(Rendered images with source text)
============================================================
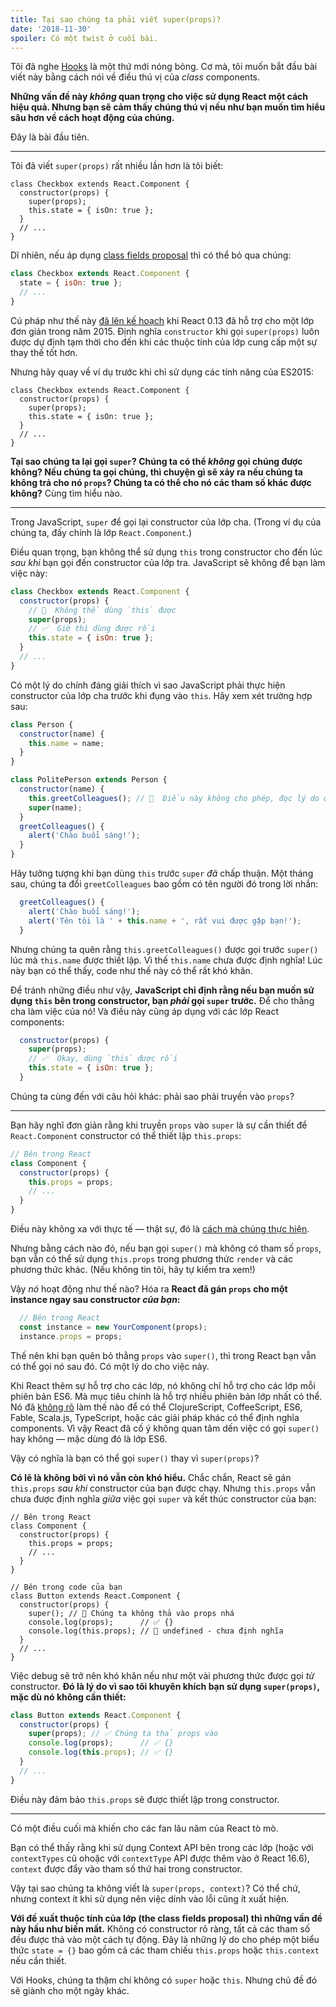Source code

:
 ```yaml
---
title: Tại sao chúng ta phải viết super(props)?
date: '2018-11-30'
spoiler: Có một twist ở cuối bài.
---
```



Tôi đã nghe [Hooks](https://reactjs.org/docs/hooks-intro.html) là một thứ mới nóng bỏng. Cơ mà, tôi muốn bắt đầu bài viết này bằng cách nói về điều thú vị của *class* components.

**Những vấn đề này *không* quan trọng cho việc sử dụng React một cách hiệu quả. Nhưng bạn sẽ cảm thấy chúng thú vị nếu như bạn muốn tìm hiểu sâu hơn về cách hoạt động của chúng.**

Đây là bài đầu tiên.

---

Tôi đã viết `super(props)` rất nhiều lần hơn là tôi biết:

```jsx{3}
class Checkbox extends React.Component {
  constructor(props) {
    super(props);
    this.state = { isOn: true };
  }
  // ...
}
```

Dĩ nhiên, nếu áp dụng [class fields proposal](https://github.com/tc39/proposal-class-fields) thì có thể bỏ qua chúng:

```jsx
class Checkbox extends React.Component {
  state = { isOn: true };
  // ...
}
```

Cú pháp như thế này [đã lên kế hoạch](https://reactjs.org/blog/2015/01/27/react-v0.13.0-beta-1.html#es7-property-initializers) khi React 0.13 đã hỗ trợ cho một lớp đơn giản trong năm 2015. Định nghĩa `constructor` khi gọi `super(props)` luôn được dự định tạm thời cho đến khi các thuộc tính của lớp cung cấp một sự thay thế tốt hơn.

Nhưng hãy quay về ví dụ trước khi chỉ sử dụng các tính năng của ES2015:

```jsx{3}
class Checkbox extends React.Component {
  constructor(props) {
    super(props);
    this.state = { isOn: true };
  }
  // ...
}
```

**Tại sao chúng ta lại gọi `super`? Chúng ta có thể *không* gọi chúng được không? Nếu chúng ta gọi chúng, thì chuyện gì sẽ xảy ra nếu chúng ta không trả cho nó `props`? Chúng ta có thể cho nó các tham số khác được không?** Cùng tìm hiểu nào.

---

Trong JavaScript, `super` để gọi lại constructor của lớp cha. (Trong ví dụ của chúng ta, đấy chính là lớp `React.Component`.)

Điều quan trọng, bạn không thể sử dụng `this` trong constructor cho đến lúc *sau khi* bạn gọi đến constructor của lớp tra. JavaScript sẽ không để bạn làm việc này:

```jsx
class Checkbox extends React.Component {
  constructor(props) {
    // 🔴  Không thể dùng `this` được
    super(props);
    // ✅  Giờ thì dùng được rồi
    this.state = { isOn: true };
  }
  // ...
}
```

Có một lý do chính đáng giải thích vì sao JavaScript phải thực hiện constructor của lớp cha trước khi đụng vào `this`. Hãy xem xét trường hợp sau:

```jsx
class Person {
  constructor(name) {
    this.name = name;
  }
}

class PolitePerson extends Person {
  constructor(name) {
    this.greetColleagues(); // 🔴  Điều này không cho phép, đọc lý do ở bên dưới
    super(name);
  }
  greetColleagues() {
    alert('Chào buổi sáng!');
  }
}
```

Hãy tưởng tượng khi bạn dùng `this` trước `super`  *đã* chấp thuận. Một tháng sau, chúng ta đổi `greetColleagues` bao gồm có tên người đó trong lời nhắn:

```jsx
  greetColleagues() {
    alert('Chào buổi sáng!');
    alert('Tên tôi là ' + this.name + ', rất vui được gặp bạn!');
  }
```

Nhưng chúng ta quên rằng `this.greetColleagues()` được gọi trước `super()` lúc mà `this.name` được thiết lập. Vì thế `this.name` chưa được định nghĩa! Lúc này bạn có thể thấy, code như thế này có thể rất khó khăn.

Để tránh những điều như vậy, **JavaScript chỉ định rằng nếu bạn muốn sử dụng `this` bên trong constructor, bạn *phải* gọi `super` trước.** Để cho thằng cha làm việc của nó! Và điều này cũng áp dụng với các lớp React components:

```jsx
  constructor(props) {
    super(props);
    // ✅  Okay, dùng `this` được rồi
    this.state = { isOn: true };
  }
```

Chúng ta cùng đến với câu hỏi khác: phải sao phải truyền vào `props`?

---

Bạn hãy nghĩ đơn giản rằng khi truyền `props` vào `super` là sự cần thiết để `React.Component` constructor có thể thiết lập `this.props`:

```jsx
// Bên trong React
class Component {
  constructor(props) {
    this.props = props;
    // ...
  }
}
```

Điều này không xa với thực tế — thật sự, đó là [cách mà chúng thực hiện](https://github.com/facebook/react/blob/1d25aa5787d4e19704c049c3cfa985d3b5190e0d/packages/react/src/ReactBaseClasses.js#L22).

Nhưng bằng cách nào đó, nếu bạn gọi `super()` mà không có tham số `props`, bạn vẫn có thể sử dụng `this.props` trong phương thức `render` và các phương thức khác. (Nếu không tin tôi, hãy tự kiểm tra xem!)

Vậy *nó* hoạt động như thế nào? Hóa ra **React đã gán `props` cho một instance ngay sau constructor *của bạn*:**

```jsx
  // Bên trong React
  const instance = new YourComponent(props);
  instance.props = props;
```

Thế nên khi bạn quên bỏ thằng `props` vào `super()`, thì trong React bạn vẫn có thể gọi nó sau đó. Có một lý do cho việc này.

Khi React thêm sự hỗ trợ cho các lớp, nó không chỉ hỗ trợ cho các lớp mỗi phiên bản ES6. Mà mục tiêu chính là hỗ trợ nhiều phiên bản lớp nhất có thể. Nó đã [không rõ](https://reactjs.org/blog/2015/01/27/react-v0.13.0-beta-1.html#other-languages) làm thế nào để có thể ClojureScript, CoffeeScript, ES6, Fable, Scala.js, TypeScript, hoặc các giải pháp khác có thể định nghĩa  components. Vì vậy React đã cố ý không quan tâm dến việc có gọi `super()` hay không — mặc dùng đó là lớp ES6.

Vậy có nghĩa là bạn có thể gọi `super()` thay vì `super(props)`?

**Có lẽ là không bởi vì nó vẫn còn khó hiểu.** Chắc chắn, React sẽ gán `this.props` *sau khi*  constructor của bạn được chạy. Nhưng `this.props` vẫn chưa được định nghĩa *giữa* việc gọi `super` và kết thúc constructor của bạn:

```jsx{14}
// Bên trong React
class Component {
  constructor(props) {
    this.props = props;
    // ...
  }
}

// Bên trong code của bạn
class Button extends React.Component {
  constructor(props) {
    super(); // 😬 Chúng ta không thả vào props nhá
    console.log(props);      // ✅ {}
    console.log(this.props); // 😬 undefined - chưa định nghĩa 
  }
  // ...
}
```

Việc debug sẽ trở nên khó khăn nếu như một vài phương thức được gọi *từ* constructor. **Đó là lý do vì sao tôi khuyên khích bạn sử dụng `super(props)`, mặc dù nó không cần thiết:**

```jsx
class Button extends React.Component {
  constructor(props) {
    super(props); // ✅ Chúng ta thả props vào 
    console.log(props);      // ✅ {}
    console.log(this.props); // ✅ {}
  }
  // ...
}
```

Điều này đảm bảo `this.props` sẽ được thiết lập trong constructor.

-----

Có một điều cuối mà khiến cho các fan lâu năm của React tò mò.

Bạn có thể thấy rằng khi sử dụng Context API bên trong các lớp (hoặc với `contextTypes` cũ ohoặc với `contextType` API được thêm vào ở React 16.6), `context` được đẩy vào tham số thứ hai trong constructor.

Vậy tại sao chúng ta không viết là `super(props, context)`? Có thể chứ, nhưng context ít khi sử dụng nên việc dính vào lỗi cũng ít xuất hiện.

**Với đề xuất thuộc tính của lớp (the class fields proposal) thì những vấn đề này hầu như biến mất.** Không có constructor rõ ràng, tất cả các tham số đều được thả vào một cách tự động. Đây là những lý do cho phép một biểu thức `state = {}` bao gồm cả các tham chiếu `this.props` hoặc `this.context` nếu cần thiết.

Với Hooks, chúng ta thậm chí không có `super` hoặc `this`. Nhưng chủ đề đó sẽ giành cho một ngày khác.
============================================================
**TASK REQUIREMENTS:** In the entries above, which lines hold the string "Person"? Report all of them.

**ANSWER SECTION:**
class Person {
class PolitePerson extends Person {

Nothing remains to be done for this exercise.